What do you do when it’s two in the morning and there’s trouble? 

Scott: When the high winds come at two in the morning, that’s a pretty difficult model to plan for evacuation. Some of these things we just have to accept. Maybe you won’t get a warning. I think we’re learning to live with that model, rather than a model where you imagine that you’re going to be saved by society. In the east, people pay attention to windchill and temperature and might make a decision not to drive on an icy highway. In California, we need to pay attention to the weather in the same way. 

Say I’m going to a wedding in Napa. What are some things I need to ask myself before there’s a problem? 

Scott: Know your exits. I always say, “Is there any way to get out of here?” And then monitor the climate; these winds do not come up unpredicted. Know your escape routes, and know the weather. And then, if you’re at a wedding where there are a whole bunch of cars and only one way to get out of there, and the wind starts to come up, I’d start to say there’s a very small chance that a fire would start. If you don’t have to be there, maybe it’s time to call it a day.

What should I ask about or look for when I rent a cabin for the weekend? 

Scott: Look at the vegetation.
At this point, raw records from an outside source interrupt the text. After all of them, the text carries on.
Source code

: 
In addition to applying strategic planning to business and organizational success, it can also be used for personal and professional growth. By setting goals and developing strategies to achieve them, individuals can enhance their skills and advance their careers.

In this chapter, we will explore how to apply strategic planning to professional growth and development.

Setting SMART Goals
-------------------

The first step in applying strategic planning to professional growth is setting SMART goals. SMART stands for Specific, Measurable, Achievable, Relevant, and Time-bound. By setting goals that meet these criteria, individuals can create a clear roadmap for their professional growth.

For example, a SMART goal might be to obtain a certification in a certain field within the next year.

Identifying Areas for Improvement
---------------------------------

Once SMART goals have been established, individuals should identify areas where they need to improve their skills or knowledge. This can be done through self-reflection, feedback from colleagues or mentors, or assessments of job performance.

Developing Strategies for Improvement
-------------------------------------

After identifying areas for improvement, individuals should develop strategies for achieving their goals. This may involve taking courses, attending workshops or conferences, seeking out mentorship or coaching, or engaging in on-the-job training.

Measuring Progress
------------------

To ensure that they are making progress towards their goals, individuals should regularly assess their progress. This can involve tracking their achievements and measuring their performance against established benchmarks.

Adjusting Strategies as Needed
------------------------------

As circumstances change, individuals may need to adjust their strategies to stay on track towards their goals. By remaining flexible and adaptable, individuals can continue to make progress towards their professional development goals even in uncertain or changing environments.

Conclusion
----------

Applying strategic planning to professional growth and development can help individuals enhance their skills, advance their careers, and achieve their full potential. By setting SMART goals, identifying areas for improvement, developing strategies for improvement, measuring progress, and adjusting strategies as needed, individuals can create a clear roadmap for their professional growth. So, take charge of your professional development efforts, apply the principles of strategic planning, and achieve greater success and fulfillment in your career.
If you’re in a place that hasn’t burned for 100 years and the chaparral is really dense, I probably wouldn’t rent that house in August through the end of November. 

If someone rents on Airbnb or VRBO and asks the [homeowner], “What’s the fire plan for escaping this house? What are the escape routes? How do I find out about the [local] weather? What’s the current threat related to the vegetation? How long has it been since this area last burned? What’s the community’s evacuation plan?” Those are all reasonable questions. I bet most homeowners don’t know this stuff, but they’ll find out in a heartbeat if it affects their rent. 

These interviews, conducted separately, were condensed for clarity.